Sometimes changes in melt temperature can be corrected by a static mixer.  But a surge is still an undesirable processing issue. Understanding the causes of surging can help troubleshoot and correct it.

Screw surging has four main causes, assuming the screw and temperature controls are working properly. They are feed-entry variations, polymer sticking to the screw, plugging of the melting section and an inadequately filled metering section. Let’s consider the feed-entry variation for the purposes of this column.

Feed-related variations can be caused by anything that interrupts or momentarily restricts the flow of polymer into the screw. This can be any mechanical device prior to the screw—such as a feeder—or the geometry of the flow passage the polymer follows to get to the screw. Also, the polymer bulk-flow characteristics can cause bridging or tunneling that result in erratic flow to the screw.

How do you recognize a feed-related surge versus the other types? Feed-related surges can be somewhat rhythmic or totally erratic, with a cycle varying from a few seconds to as much as several minutes, depending on what is causing them. However, a feed surge is always a momentary decrease in output—never an increase in output. The periodic decrease in polymer entering the screw tends to pass through the screw as a unit or “slug” without much redistribution, and exits as a momentary reduction in output.

Even when the amount of polymer in the screw changes for a very short time, the motor load is similarly affected. For example, if you have a 10% surge as measured by a 10% drop in head pressure, there will be a similar change in motor load for a similar time interval. Of course there will be a time delay between the observed change in motor load and the change in output or surge. The motor load decreases as the reduction in polymer in the screw flights passes through the screw, but it is not observed in the head pressure until it exits the screw.

In the “old days” this was easily observed by watching the drop in motor load and the drop in head pressure on the analog instruments, and noting they had very similar percentage changes as well as a similar cycle. If you still have analog meters and no melt pump, you have all the information you need to observe a feed surge.

With the broad use of melt pumps and digital instruments, it is hard, if not impossible, to determine such a pattern unless you are continuously plotting these functions. As a result most processors will need a data logger with several channels to troubleshoot the cause of surging. The plot of a feed-section surge without a melt pump would look somewhat like the accompanying illustration.

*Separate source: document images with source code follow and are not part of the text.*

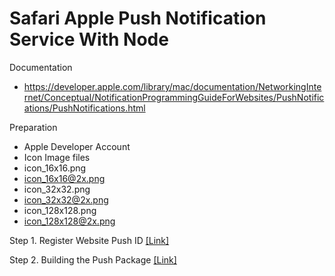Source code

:Safari Apple Push Notification Service With Node
==================

Documentation 
* https://developer.apple.com/library/mac/documentation/NetworkingInternet/Conceptual/NotificationProgrammingGuideForWebsites/PushNotifications/PushNotifications.html

Preparation
* Apple Developer Account
* Icon Image files
 * icon_16x16.png
 * icon_16x16@2x.png
 * icon_32x32.png
 * icon_32x32@2x.png
 * icon_128x128.png
 * icon_128x128@2x.png
 
Step 1. Register Website Push ID <a href="https://github.com/mtjddnr/SafariAPNSWithNode/wiki/Step-1.-Register-Website-Push-ID">[Link]</a>

Step 2. Building the Push Package <a href="https://github.com/mtjddnr/SafariAPNSWithNode/wiki/Step-2.-Building-the-Push-Package">[Link]</a>

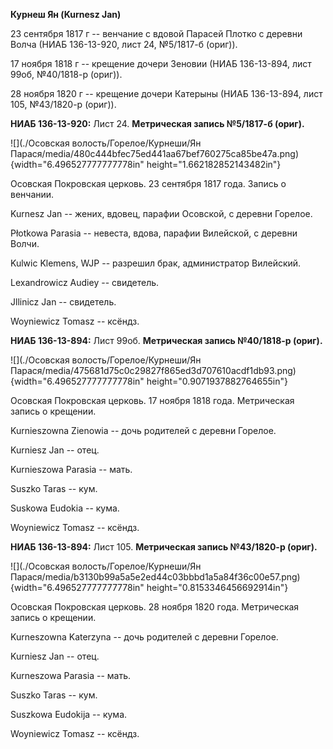 **Курнеш Ян (Kurnesz Jan)**

23 сентября 1817 г -- венчание с вдовой Парасей Плотко с деревни Волча
(НИАБ 136-13-920, лист 24, №5/1817-б (ориг)).

17 ноября 1818 г -- крещение дочери Зеновии (НИАБ 136-13-894, лист 99об,
№40/1818-р (ориг)).

28 ноября 1820 г -- крещение дочери Катерыны (НИАБ 136-13-894, лист 105,
№43/1820-р (ориг)).

**НИАБ 136-13-920:** Лист 24. **Метрическая запись №5/1817-б (ориг).**

![](./Осовская волость/Горелое/Курнеши/Ян Парася/media/480c444bfec75ed441aa67bef760275ca85be47a.png){width="6.496527777777778in"
height="1.662182852143482in"}

Осовская Покровская церковь. 23 сентября 1817 года. Запись о венчании.

Kurnesz Jan -- жених, вдовец, парафии Осовской, с деревни Горелое.

Płоtkowa Parasia -- невеста, вдова, парафии Вилейской, с деревни Волчи.

Kulwic Klemens, WJP -- разрешил брак, администратор Вилейский.

Lexandrowicz Audiey -- свидетель.

Jllinicz Jan -- свидетель.

Woyniewicz Tomasz -- ксёндз.

**НИАБ 136-13-894:** Лист 99об. **Метрическая запись №40/1818-р
(ориг).**

![](./Осовская волость/Горелое/Курнеши/Ян Парася/media/475681d75c0c29827f865ed3d707610acdf1db93.png){width="6.496527777777778in"
height="0.9071937882764655in"}

Осовская Покровская церковь. 17 ноября 1818 года. Метрическая запись о
крещении.

Kurnieszowna Zienowia -- дочь родителей с деревни Горелое.

Kurniesz Jan -- отец.

Kurnieszowa Parasia -- мать.

Suszko Taras -- кум.

Suskowa Eudokia -- кума.

Woyniewicz Tomasz -- ксёндз.

**НИАБ 136-13-894:** Лист 105. **Метрическая запись №43/1820-р (ориг).**

![](./Осовская волость/Горелое/Курнеши/Ян Парася/media/b3130b99a5a5e2ed44c03bbbd1a5a84f36c00e57.png){width="6.496527777777778in"
height="0.8153346456692914in"}

Осовская Покровская церковь. 28 ноября 1820 года. Метрическая запись о
крещении.

Kurneszowna Katerzyna -- дочь родителей с деревни Горелое.

Kurniesz Jan -- отец.

Kurneszowa Parasia -- мать.

Suszko Taras -- кум.

Suszkowa Eudokija -- кума.

Woyniewicz Tomasz -- ксёндз.
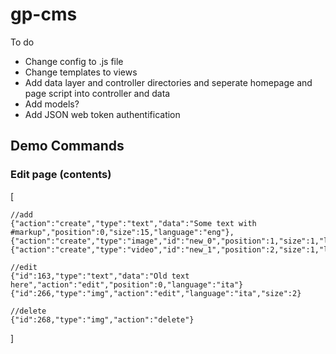 # gp-cms

To do

- Change config to .js file
- Change templates to views
- Add data layer and controller directories and seperate homepage and page script into controller and data
- Add models?
- Add JSON web token authentification


## Demo Commands

### Edit page (contents)


[

	//add
	{"action":"create","type":"text","data":"Some text with #markup","position":0,"size":15,"language":"eng"},
	{"action":"create","type":"image","id":"new_0","position":1,"size":1,"language":"eng"},
	{"action":"create","type":"video","id":"new_1","position":2,"size":1,"language":"eng"}

	//edit
	{"id":163,"type":"text","data":"Old text here","action":"edit","position":0,"language":"ita"}
	{"id":266,"type":"img","action":"edit","language":"ita","size":2}

	//delete
	{"id":268,"type":"img","action":"delete"}
]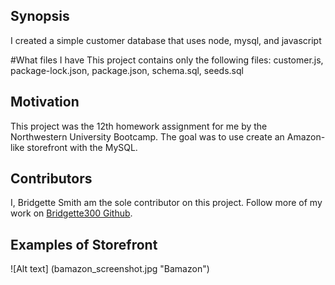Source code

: ## Synopsis

I created a simple customer database that uses node, mysql, and javascript

#What files I have 
This project contains only the following files: customer.js, package-lock.json, package.json, schema.sql, seeds.sql

## Motivation

This project was the 12th homework assignment for me by the Northwestern University Bootcamp. The goal was to use create an Amazon-like storefront with the MySQL.

## Contributors

I, Bridgette Smith am the sole contributor on this project. Follow more of my work on [Bridgette300 Github](https://github.com/Bridgette300).

## Examples of Storefront

![Alt text] (bamazon_screenshot.jpg "Bamazon")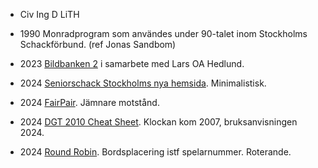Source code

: * Civ Ing D LiTH

* 1990 Monradprogram som användes under 90-talet inom Stockholms Schackförbund. (ref Jonas Sandbom)
* 2023 [Bildbanken 2](https://storage.googleapis.com/bildbank2/index.html?query=Seniorschack) i samarbete med Lars OA Hedlund.
* 2024 [Seniorschack Stockholms nya hemsida](https://christernilsson.github.io/Seniorschack/Seniorschack_Stockholm). Minimalistisk.
* 2024 [FairPair](../FairPair). Jämnare motstånd.
* 2024 [DGT 2010 Cheat Sheet](../DGT_2010_-_Cheat_Sheet/). Klockan kom 2007, bruksanvisningen 2024.
* 2024 [Round Robin](Round_Robin). Bordsplacering istf spelarnummer. Roterande.
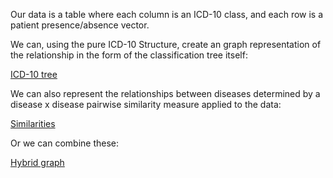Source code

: Our data is a table where each column is an ICD-10 class, and each row is a patient presence/absence vector.

We can, using the pure ICD-10 Structure, create an graph representation of the relationship in the form of the classification tree itself:

[ICD-10 tree](/red-tree/pages/icd10_tree.html)

We can also represent the relationships between diseases determined by a disease x disease pairwise similarity measure applied to the data:

[Similarities](/red-tree/pages/similarities.html)

Or we can combine these:

[Hybrid graph](/red-tree/pages/icd10_tree_sims.html)
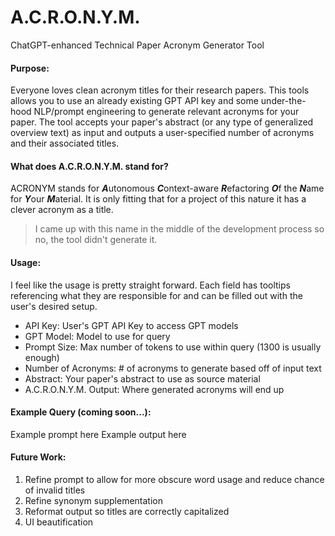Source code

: # A.C.R.O.N.Y.M.
ChatGPT-enhanced Technical Paper Acronym Generator Tool

#### Purpose:
Everyone loves clean acronym titles for their research papers. This tools allows you to use an already existing GPT API key and some under-the-hood NLP/prompt engineering to generate relevant acronyms for your paper.
The tool accepts your paper's abstract (or any type of generalized overview text) as input and outputs a user-specified number of acronyms and their associated titles.

#### What does A.C.R.O.N.Y.M. stand for?
ACRONYM stands for <b><i>A</i></b>utonomous <b><i>C</i></b>ontext-aware <b><i>R</i></b>efactoring <b><i>O</i></b>f the <b><i>N</i></b>ame for <b><i>Y</i></b>our <b><i>M</i></b>aterial. It is only fitting that for a project of this nature it has a clever acronym as a title.
> I came up with this name in the middle of the development process so no, the tool didn't generate it.

#### Usage:
I feel like the usage is pretty straight forward. Each field has tooltips referencing what they are responsible for and can be filled out with the user's desired setup.
- API Key: User's GPT API Key to access GPT models
- GPT Model: Model to use for query
- Prompt Size: Max number of tokens to use within query (1300 is usually enough)
- Number of Acronyms: # of acronyms to generate based off of input text
- Abstract: Your paper's abstract to use as source material
- A.C.R.O.N.Y.M. Output: Where generated acronyms will end up

#### Example Query (coming soon...):
Example prompt here 
Example output here

#### Future Work:
1. Refine prompt to allow for more obscure word usage and reduce chance of invalid titles
2. Refine synonym supplementation
3. Reformat output so titles are correctly capitalized
4. UI beautification
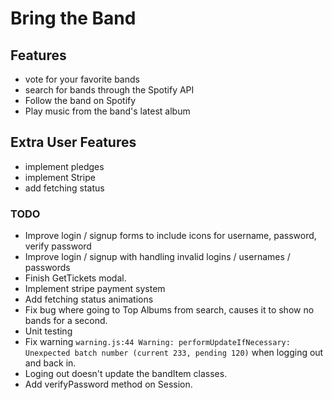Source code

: # Bring the Band

## Features
- vote for your favorite bands
- search for bands through the Spotify API
- Follow the band on Spotify
- Play music from the band's latest album

## Extra User Features
- implement pledges
- implement Stripe
- add fetching status

### TODO
- Improve login / signup forms to include icons for username, password, verify password
- Improve login / signup with handling invalid logins / usernames / passwords
- Finish GetTickets modal.
- Implement stripe payment system
- Add fetching status animations
- Fix bug where going to Top Albums from search, causes it to show no bands for a second.
- Unit testing
- Fix warning `warning.js:44 Warning: performUpdateIfNecessary: Unexpected batch number (current 233, pending 120)` when logging out and back in.
- Loging out doesn't update the bandItem classes.
- Add verifyPassword method on Session.
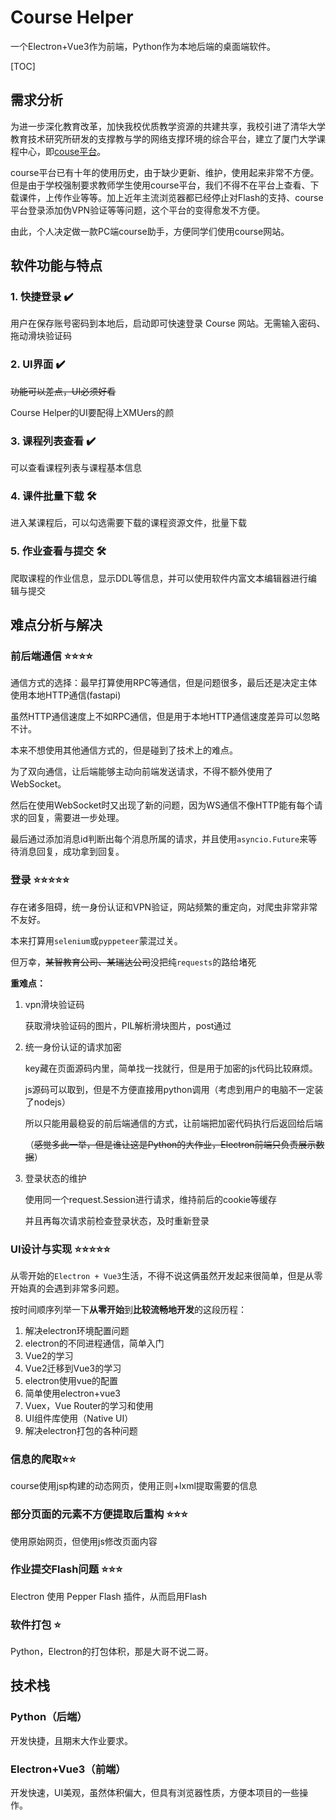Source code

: # Course Helper

一个Electron+Vue3作为前端，Python作为本地后端的桌面端软件。

[TOC]

## 需求分析

为进一步深化教育改革，加快我校优质教学资源的共建共享，我校引进了清华大学教育技术研究所研发的支撑教与学的网络支撑环境的综合平台，建立了厦门大学课程中心，即[couse平台](http://course.xmu.edu.cn/)。

course平台已有十年的使用历史，由于缺少更新、维护，使用起来非常不方便。但是由于学校强制要求教师学生使用course平台，我们不得不在平台上查看、下载课件，上传作业等等。加上近年主流浏览器都已经停止对Flash的支持、course平台登录添加伪VPN验证等等问题，这个平台的变得愈发不方便。

由此，个人决定做一款PC端course助手，方便同学们使用course网站。



## 软件功能与特点

### 1. 快捷登录 ✔️

用户在保存账号密码到本地后，启动即可快速登录 Course 网站。无需输入密码、拖动滑块验证码

### 2. UI界面 ✔️

~~功能可以差点，UI必须好看~~  

Course Helper的UI要配得上XMUers的颜

### 3. 课程列表查看 ✔️

可以查看课程列表与课程基本信息

### 4. 课件批量下载 🛠️

进入某课程后，可以勾选需要下载的课程资源文件，批量下载

### 5. 作业查看与提交 🛠️

爬取课程的作业信息，显示DDL等信息，并可以使用软件内富文本编辑器进行编辑与提交



## 难点分析与解决

### 前后端通信 ⭐⭐⭐⭐

通信方式的选择：最早打算使用RPC等通信，但是问题很多，最后还是决定主体使用本地HTTP通信(fastapi)

虽然HTTP通信速度上不如RPC通信，但是用于本地HTTP通信速度差异可以忽略不计。



本来不想使用其他通信方式的，但是碰到了技术上的难点。

为了双向通信，让后端能够主动向前端发送请求，不得不额外使用了WebSocket。

然后在使用WebSocket时又出现了新的问题，因为WS通信不像HTTP能有每个请求的回复，需要进一步处理。

最后通过添加消息id判断出每个消息所属的请求，并且使用`asyncio.Future`来等待消息回复，成功拿到回复。



### 登录 ⭐⭐⭐⭐⭐

存在诸多阻碍，统一身份认证和VPN验证，网站频繁的重定向，对爬虫非常非常不友好。

本来打算用`selenium`或`pyppeteer`蒙混过关。

但万幸，~~某智教育公司、某瑞达公司~~没把纯`requests`的路给堵死

**重难点：**

1. vpn滑块验证码

   获取滑块验证码的图片，PIL解析滑块图片，post通过

   

2. 统一身份认证的请求加密

   key藏在页面源码内里，简单找一找就行，但是用于加密的js代码比较麻烦。

   js源码可以取到，但是不方便直接用python调用（考虑到用户的电脑不一定装了nodejs）

   所以只能用最稳妥的前后端通信的方式，让前端把加密代码执行后返回给后端

   （~~感觉多此一举，但是谁让这是Python的大作业，Electron前端只负责展示数据~~）

   

2. 登录状态的维护

   使用同一个request.Session进行请求，维持前后的cookie等缓存

   并且再每次请求前检查登录状态，及时重新登录

   

### UI设计与实现 ⭐⭐⭐⭐⭐

从零开始的`Electron + Vue3`生活，不得不说这俩虽然开发起来很简单，但是从零开始真的会遇到非常多问题。

按时间顺序列举一下**从零开始**到**比较流畅地开发**的这段历程：

1. 解决electron环境配置问题
2. electron的不同进程通信，简单入门
3. Vue2的学习
4. Vue2迁移到Vue3的学习
5. electron使用vue的配置
6. 简单使用electron+vue3
7. Vuex，Vue Router的学习和使用
8. UI组件库使用（Native UI）
9. 解决electron打包的各种问题



### 信息的爬取⭐⭐

course使用jsp构建的动态网页，使用正则+lxml提取需要的信息



### 部分页面的元素不方便提取后重构 ⭐⭐⭐

使用原始网页，但使用js修改页面内容



### 作业提交Flash问题 ⭐⭐⭐

Electron 使用 Pepper Flash 插件，从而启用Flash



### 软件打包 ⭐

Python，Electron的打包体积，那是大哥不说二哥。



## 技术栈

### Python（后端）

开发快捷，且期末大作业要求。

### Electron+Vue3（前端）

开发快速，UI美观，虽然体积偏大，但具有浏览器性质，方便本项目的一些操作。



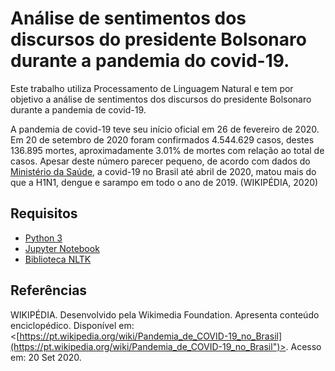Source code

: # Análise de sentimentos dos discursos do presidente Bolsonaro durante a pandemia do covid-19.

Este trabalho utiliza Processamento de Linguagem Natural e tem por objetivo a análise de sentimentos dos discursos do presidente Bolsonaro durante a pandemia de covid-19.

A pandemia de covid-19 teve seu início oficial em 26 de fevereiro de 2020. Em 20 de setembro de 2020 foram confirmados 4.544.629 casos, destes 136.895 mortes, aproximadamente 3.01% de mortes com relação ao total de casos. Apesar deste número parecer pequeno, de acordo com dados do [Ministério da Saúde](https://saude.gov.br/), a covid-19 no Brasil até abril de 2020, matou mais do que a H1N1, dengue e sarampo em todo o ano de 2019. (WIKIPÉDIA, 2020)

## Requisitos

 - [Python 3](https://www.python.org/downloads/)
 - [Jupyter Notebook](https://jupyter.org/install)
 - [Biblioteca NLTK](https://www.nltk.org/install.html)

## Referências

WIKIPÉDIA. Desenvolvido pela Wikimedia Foundation. Apresenta conteúdo enciclopédico. Disponível em: <[https://pt.wikipedia.org/wiki/Pandemia_de_COVID-19_no_Brasil](https://pt.wikipedia.org/wiki/Pandemia_de_COVID-19_no_Brasil")>. Acesso em: 20 Set 2020.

If you have a melt pump, you must produce this plot either under manual control of the pump speed or allow the extruder to drive the melt pump by turning the pump motor off and allowing the extruder to continue. Otherwise the drop in suction pressure behind the melt pump will cause the screw speed to change resulting in a motor-load change masking the whole thing. Surging is easily recognized with a melt pump, as you can see and hear the screw speed changing continuously, but you can’t tell what is causing it without some analysis.

Once you determine it is a feed surge, look in the area up to the feed section of the screw for the cause. If the surge does not follow the pattern shown then it is a result of one of the other causes of surging, which will be covered in another column.